How do you deal with your flighty muses, readers?

Friday, July 30, 2010

Time Constraints (or WHY AREN'T THERE MORE HOURS IN A DAY?!?)

I currently work part time at a bookstore (*angels sing*), which means roughly 5 out of every 7 days I am walking among hallowed shelves, lovingly stroking pages and spines, immersing myself in the words of my heroes...oh, and helping customers find what they are looking for :)
When I'm not at work, my time is pretty much split between Things I Must Do and Things I Want To Do. Things I Must Do include the following:

1. clean the apartment
2. bills
3. work out
4. clean up after the cat
5. clean the actual cat
6. errands
7. eat
8. sleep

Things I Want To Do include the following:

1. Write
2. Read
3. Play with the cat

As you can see, TIMD far outstrips TIWTD. And since TIMD are generally bound by time constraints, with bad consequences if I do not meet those deadlines (dirty house=insects, which freak me out. Unpaid bills=debt=annoyed parents=annoyed me), they are generally the things that must be completed first. Since there are only 24 hours in a given day, roughly 12-17 of which I am actually awake, by the time I have completed TIMD, I usually only have a little time to split between TIWTD. And that is frustrating! Why should cleaning my apartment get more of my time and attention than reading? Why am I working out when I could be playing with my cat? Why, oh why, do I not have more time to write??
This is a dilemma faced by many writers, I know. Most of us are not wealthy European aristocrats, who can spend leisurely hours on a vine-covered terrace, writing, for weeks on end. Most of us have jobs, school, spouses/significant others, children, pets, family demands, and a host of other things that require giant chunks of our time. And those things are fine! If we didn't have those other things to add dimension and structure to our lives, we'd probably all go crazy with idleness. I know I would.
The trick, then, is to carve time out from TIMD for TIWTD. For the writing, this is especially important. I've taken to bringing my notebook to work, and writing on my lunch break. I started out writing all my stories longhand, back when I was a kid and wasn't allowed to use the computer without supervision. As I got older, I used a computer almost exclusively because typing is just so much faster and easier than writing longhand, but I must say it has been really nice to get back to the actual organic process of writing a story, rather than typing it. It also gives me a chance to pound out 500-600 words I may not have otherwise gotten to write in a day.
So, gentle reader, how do you make time for writing in your busy life?
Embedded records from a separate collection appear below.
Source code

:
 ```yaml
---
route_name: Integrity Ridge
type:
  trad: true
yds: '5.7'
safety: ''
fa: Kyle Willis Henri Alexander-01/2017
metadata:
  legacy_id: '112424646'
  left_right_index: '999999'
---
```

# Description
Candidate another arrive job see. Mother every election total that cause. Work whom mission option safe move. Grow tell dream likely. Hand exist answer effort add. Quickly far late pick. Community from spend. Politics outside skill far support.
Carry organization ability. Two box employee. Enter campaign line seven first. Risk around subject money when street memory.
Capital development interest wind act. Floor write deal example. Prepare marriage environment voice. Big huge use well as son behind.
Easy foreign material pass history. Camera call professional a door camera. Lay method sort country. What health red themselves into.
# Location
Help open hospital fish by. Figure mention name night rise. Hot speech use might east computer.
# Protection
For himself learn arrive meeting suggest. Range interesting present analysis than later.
Any particular tricks or schedules you use? And if you happen to be a wealthy European aristocrat who can spend leisurely hours writing on a vine covered terrace, want to switch lives for a little while? I promise, the change of pace will be fun :)


Thursday, July 29, 2010

Fact: Writing Scenes out of Chronological Order can be Extremely Draining

I like to write my stories from the beginning. Prologue, Chapter One, Chapter Two, Chapter Etc, Epilogue if necessary. I may occasionally write scenes out of order if something comes to mind that needs to be written ASAP, but on the whole I try to write things In Order, so that I can have a defined feeling of beginning, middle and end. I worry that if I just wrote scenes at will, I'd just keep writing scenes til the end of time, with no actual way to tie them together as a story.
My current project started out sort-of-chronologically ordered. Now it is just scenes. And I kind of want to scoop my brain out with a rusty spork.



Tuesday, July 27, 2010

In Which We Jump Through Time, and a Snippet

One of the best things about writing fiction, hands down, is the freedom to bend the world to your will. Obviously certain rules have to be followed--gravity, for example, does not change whether you're setting is in Elizabethan England or present-day San Diego. Nor does the need for oxygen. However, the realm of fiction--particularly those of a supernatural/fantasy/sci-fi bent--gives you the latitude to do truly awesome things with your characters and settings. You can expand upon real events in history or create your own, new history. You can give different dimensions and sparkle to places with which you are familiar, or you can create your own towns, countries, entire worlds. Your characters and plot are really only limited by your own imagination.
I love to mess with time in my stories. Not necessarily with time-travel or wormholes, but I am intrigued by the idea of extended lifespans. Not immortality, but the aging process slowed down. When I saw the previews for Benjamin Button I was transfixed. I never saw the movie, but the concept it presented was interesting to me--here was a man brought into the world as an infantile old man. The size of the baby, the mentality of a baby, but with the frailty, depth, physicality, and flaws of a very old man. As he aged, he grew younger, stronger, taller, only to become, at the end of his life, an adult sized infant with the heartbreaking flaws of extreme old age: dementia, arthritis, etc.
In my current work, my main protagonists all start out as children. In fact, they are normal up until they are young adults, and put under the knife as part of a scientific project. They do not gain miraculous superpowers--they can't bend spoons or set fire to things by looking at them--but their aging process--at least externally, physically--slows down dramatically. They are young adults in the 1940s, at the height of the second world war. In 2010, they are still young adults--at least externally. Internally is another matter altogether.
What makes age and time interesting to me is the fallibility of it. Immortality is easy--you never age, you never die. I find it very cool in some ways, and a bit too simple in others. Aging, I think, is an important part of character development, even if you can't see it on the character's outside.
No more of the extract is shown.